犬笛広告

犬笛とは、犬にしか聞こえない周波数の音を奏でる笛で、英語でドッグホイッスルといいます。

欧米では選挙の季節になるとこの言葉をよく聞きます。

犬にしか聞こえない周波数のように、一部の人に届く強いメッセージをさりげなく盛り込んだ選挙広告を「犬笛」と呼びます。

この夏、トランプ米大統領陣営が作ったCMはその典型です。

高齢の白人女性が一人で夜中、居間でテレビを見ています。架空のニュース番組が「警察経費の削減」を伝えています。女性の背後で強盗の影がちらつき、あわてて警察に通報するも経費削減で留守番電話。CMは受話器が床に落ち、強盗に襲われた結果を想起させます。

こんなドラマ仕立てのCMが効果あるのかと多くの日本人は不思議に思うかもしれませんが、米国の一部の白人にとってここに描かれているのは身近な脅威そのものなのです。

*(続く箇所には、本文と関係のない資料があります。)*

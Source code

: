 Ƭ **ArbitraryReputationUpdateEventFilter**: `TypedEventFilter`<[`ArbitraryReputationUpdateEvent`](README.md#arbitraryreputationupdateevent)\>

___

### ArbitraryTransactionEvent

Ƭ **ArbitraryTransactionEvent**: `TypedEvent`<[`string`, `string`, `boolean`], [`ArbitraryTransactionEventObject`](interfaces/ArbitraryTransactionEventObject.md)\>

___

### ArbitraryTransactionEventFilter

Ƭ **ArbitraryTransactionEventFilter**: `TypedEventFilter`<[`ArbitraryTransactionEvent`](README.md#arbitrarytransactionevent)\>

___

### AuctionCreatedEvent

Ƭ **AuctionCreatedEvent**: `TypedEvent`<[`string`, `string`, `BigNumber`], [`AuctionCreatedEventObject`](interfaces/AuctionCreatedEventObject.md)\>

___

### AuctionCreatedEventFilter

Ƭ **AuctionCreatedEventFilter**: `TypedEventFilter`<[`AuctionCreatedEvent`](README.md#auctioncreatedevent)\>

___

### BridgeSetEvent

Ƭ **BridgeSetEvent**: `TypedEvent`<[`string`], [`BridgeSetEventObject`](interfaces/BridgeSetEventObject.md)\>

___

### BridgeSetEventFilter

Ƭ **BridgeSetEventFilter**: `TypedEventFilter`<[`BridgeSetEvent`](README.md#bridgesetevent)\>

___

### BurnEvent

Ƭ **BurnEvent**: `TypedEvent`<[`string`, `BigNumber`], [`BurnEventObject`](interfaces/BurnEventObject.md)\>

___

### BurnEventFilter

特にトランプ氏の支持層はこうした犬笛広告に影響されやすいのです。

アメリカは銃社会であり、治安の心配は日本以上です。

身近な脅威は常にあり、危機感を抱くほどに強権的な指導者を求める傾向が強いといわれています。

トランプ氏の支持率があまり落ちないのは、そのような要因なのかもしれません。

真逆の価値観

TBS系の二つのドラマが大人気です。

一つは社会現象にもなっている「半沢直樹」です。主役の堺雅人さんや共演する個性派俳優たちが繰り出す顔芸や歌舞伎のようなオーバーなセリフが大人気です。

もう一つは9月1日の最終回の視聴率が19.6%という大ヒットになった「私の家政夫ナギサさん」です。

俳優の大森南朋さん演じる男性の家政婦が、働く女性の身の回りの世話 (そうじ、洗たく、料理など) をするというお話です。

この二つのドラマは真逆の価値観です。

半沢直樹は悪い敵役ばかりで最後は土下座か「わびろ」です。

一方、ナギサさんは善人ぞろいで対立はありません。

半沢直樹に登場する女性は専業主婦、料理屋の女将、男性のアシスタントに対し、ナギサさんは女性がバリバリと働き、男性がそれを支えるという設定で男女の立ち位置が真逆です。

女性が働くのが当たり前になっている今、男性が家事をすることも普通になってきており、それが得意な男性もたくさんいます。

大森南朋さん演じる家政夫は言います。「お母さんになるのが夢だった」

男だから女だからという価値観は、もうとっくに古いものになっているのかもしれません。

ニューノーマル

ウィズコロナやニューノーマルなどの言葉が出回って久しいですが、もう新しい生活にも慣れてきた感じがあります。

いろいろな施設の入口で体温検査や手指の消毒が当たり前のように行なわれています。

店でのビニールシートやアクリルのパーテーションも日常の風景となりました。

導入当初は「何もそこまでしなくても」といった反応も多かったと思います。

それが今や当然のように受け入れられています。

興味深いのは接客業でのマスク着用です。

少し前までは「お客さんに対して失礼だ」とか「表情が見えない」とかの理由で着用に消極的でありました。

今ではマスクを着けていないといけない真逆の状況になっています。

常識や慣習はいとも簡単に変化するものだと痛感致します。

ニューノーマルもすでにノーマルになっているのかもしれません。

2020年の急激な変化は歴史の中でどのように伝えられるのでしょう?

「全員がマスクしている異様な年」と伝えられるのか、「この年からマスク着用が始まった」と伝えられるのか、今後のコロナとの闘い次第です。